**INSTRUCTIONS TO FOLLOW:**
Apart from the pictures, every entry must be retyped exactly.

== Segment start ==

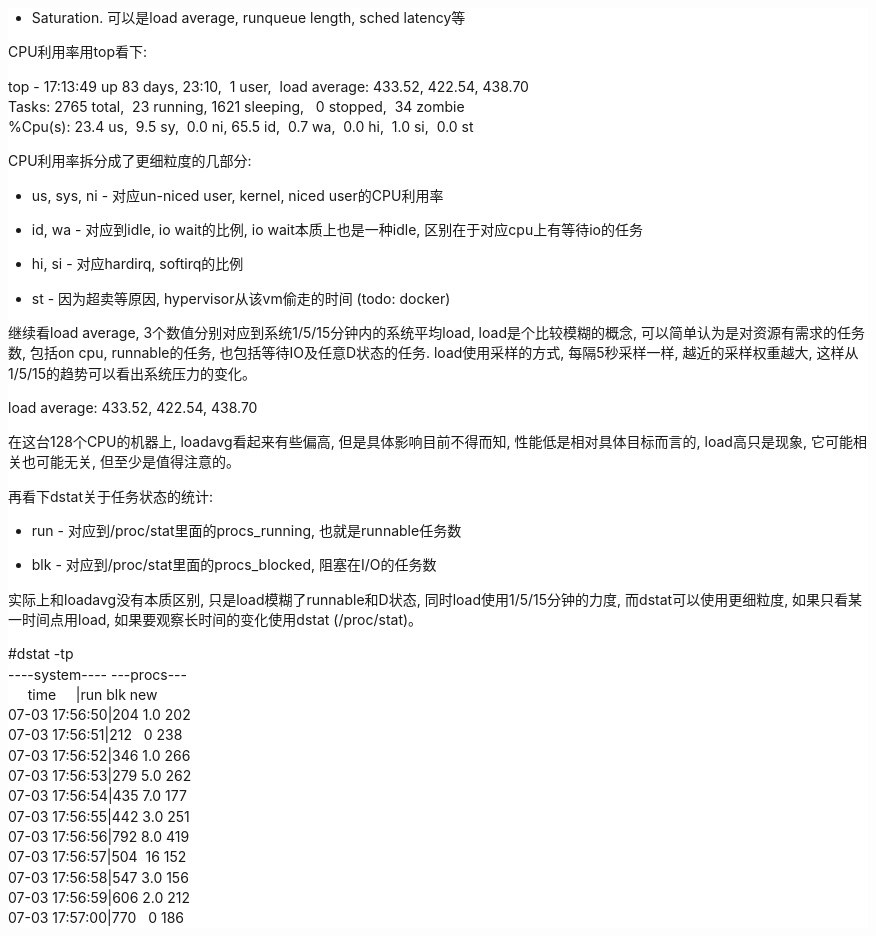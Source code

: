 
  

- Saturation. 可以是load average, runqueue length, sched latency等
    

  

CPU利用率用top看下:

  

top - 17:13:49 up 83 days, 23:10,  1 user,  load average: 433.52, 422.54, 438.70  
Tasks: 2765 total,  23 running, 1621 sleeping,   0 stopped,  34 zombie  
%Cpu(s): 23.4 us,  9.5 sy,  0.0 ni, 65.5 id,  0.7 wa,  0.0 hi,  1.0 si,  0.0 st  

  

CPU利用率拆分成了更细粒度的几部分:

  

- us, sys, ni - 对应un-niced user, kernel, niced user的CPU利用率
    

  

- id, wa - 对应到idle, io wait的比例, io wait本质上也是一种idle, 区别在于对应cpu上有等待io的任务
    

  

- hi, si - 对应hardirq, softirq的比例
    

  

- st - 因为超卖等原因, hypervisor从该vm偷走的时间 (todo: docker)
    

  

继续看load average, 3个数值分别对应到系统1/5/15分钟内的系统平均load, load是个比较模糊的概念, 可以简单认为是对资源有需求的任务数, 包括on cpu, runnable的任务, 也包括等待IO及任意D状态的任务. load使用采样的方式, 每隔5秒采样一样, 越近的采样权重越大, 这样从1/5/15的趋势可以看出系统压力的变化。

  

load average: 433.52, 422.54, 438.70  

  

在这台128个CPU的机器上, loadavg看起来有些偏高, 但是具体影响目前不得而知, 性能低是相对具体目标而言的, load高只是现象, 它可能相关也可能无关, 但至少是值得注意的。

  

再看下dstat关于任务状态的统计:

  

- run - 对应到/proc/stat里面的procs_running, 也就是runnable任务数
    

  

- blk - 对应到/proc/stat里面的procs_blocked, 阻塞在I/O的任务数
    

  

实际上和loadavg没有本质区别, 只是load模糊了runnable和D状态, 同时load使用1/5/15分钟的力度, 而dstat可以使用更细粒度, 如果只看某一时间点用load, 如果要观察长时间的变化使用dstat (/proc/stat)。

  

#dstat -tp  
----system---- ---procs---  
     time     |run blk new  
07-03 17:56:50|204 1.0 202  
07-03 17:56:51|212   0 238  
07-03 17:56:52|346 1.0 266  
07-03 17:56:53|279 5.0 262  
07-03 17:56:54|435 7.0 177  
07-03 17:56:55|442 3.0 251  
07-03 17:56:56|792 8.0 419  
07-03 17:56:57|504  16 152  
07-03 17:56:58|547 3.0 156  
07-03 17:56:59|606 2.0 212  
07-03 17:57:00|770   0 186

== Segment end ==

**RESPONSE FOR THIS EXERCISE:**
Source code

: 
  

- Saturation. 可以是load average, runqueue length, sched latency等
    

  

CPU利用率用top看下:

  

top - 17:13:49 up 83 days, 23:10,  1 user,  load average: 433.52, 422.54, 438.70  
Tasks: 2765 total,  23 running, 1621 sleeping,   0 stopped,  34 zombie  
%Cpu(s): 23.4 us,  9.5 sy,  0.0 ni, 65.5 id,  0.7 wa,  0.0 hi,  1.0 si,  0.0 st  

  

CPU利用率拆分成了更细粒度的几部分:

  

- us, sys, ni - 对应un-niced user, kernel, niced user的CPU利用率
    

  

- id, wa - 对应到idle, io wait的比例, io wait本质上也是一种idle, 区别在于对应cpu上有等待io的任务
    

  

- hi, si - 对应hardirq, softirq的比例
    

  

- st - 因为超卖等原因, hypervisor从该vm偷走的时间 (todo: docker)
    

  

继续看load average, 3个数值分别对应到系统1/5/15分钟内的系统平均load, load是个比较模糊的概念, 可以简单认为是对资源有需求的任务数, 包括on cpu, runnable的任务, 也包括等待IO及任意D状态的任务. load使用采样的方式, 每隔5秒采样一样, 越近的采样权重越大, 这样从1/5/15的趋势可以看出系统压力的变化。

  

load average: 433.52, 422.54, 438.70  

  

在这台128个CPU的机器上, loadavg看起来有些偏高, 但是具体影响目前不得而知, 性能低是相对具体目标而言的, load高只是现象, 它可能相关也可能无关, 但至少是值得注意的。

  

再看下dstat关于任务状态的统计:

  

- run - 对应到/proc/stat里面的procs_running, 也就是runnable任务数
    

  

- blk - 对应到/proc/stat里面的procs_blocked, 阻塞在I/O的任务数
    

  

实际上和loadavg没有本质区别, 只是load模糊了runnable和D状态, 同时load使用1/5/15分钟的力度, 而dstat可以使用更细粒度, 如果只看某一时间点用load, 如果要观察长时间的变化使用dstat (/proc/stat)。

  

#dstat -tp  
----system---- ---procs---  
     time     |run blk new  
07-03 17:56:50|204 1.0 202  
07-03 17:56:51|212   0 238  
07-03 17:56:52|346 1.0 266  
07-03 17:56:53|279 5.0 262  
07-03 17:56:54|435 7.0 177  
07-03 17:56:55|442 3.0 251  
07-03 17:56:56|792 8.0 419  
07-03 17:56:57|504  16 152  
07-03 17:56:58|547 3.0 156  
07-03 17:56:59|606 2.0 212  
07-03 17:57:00|770   0 186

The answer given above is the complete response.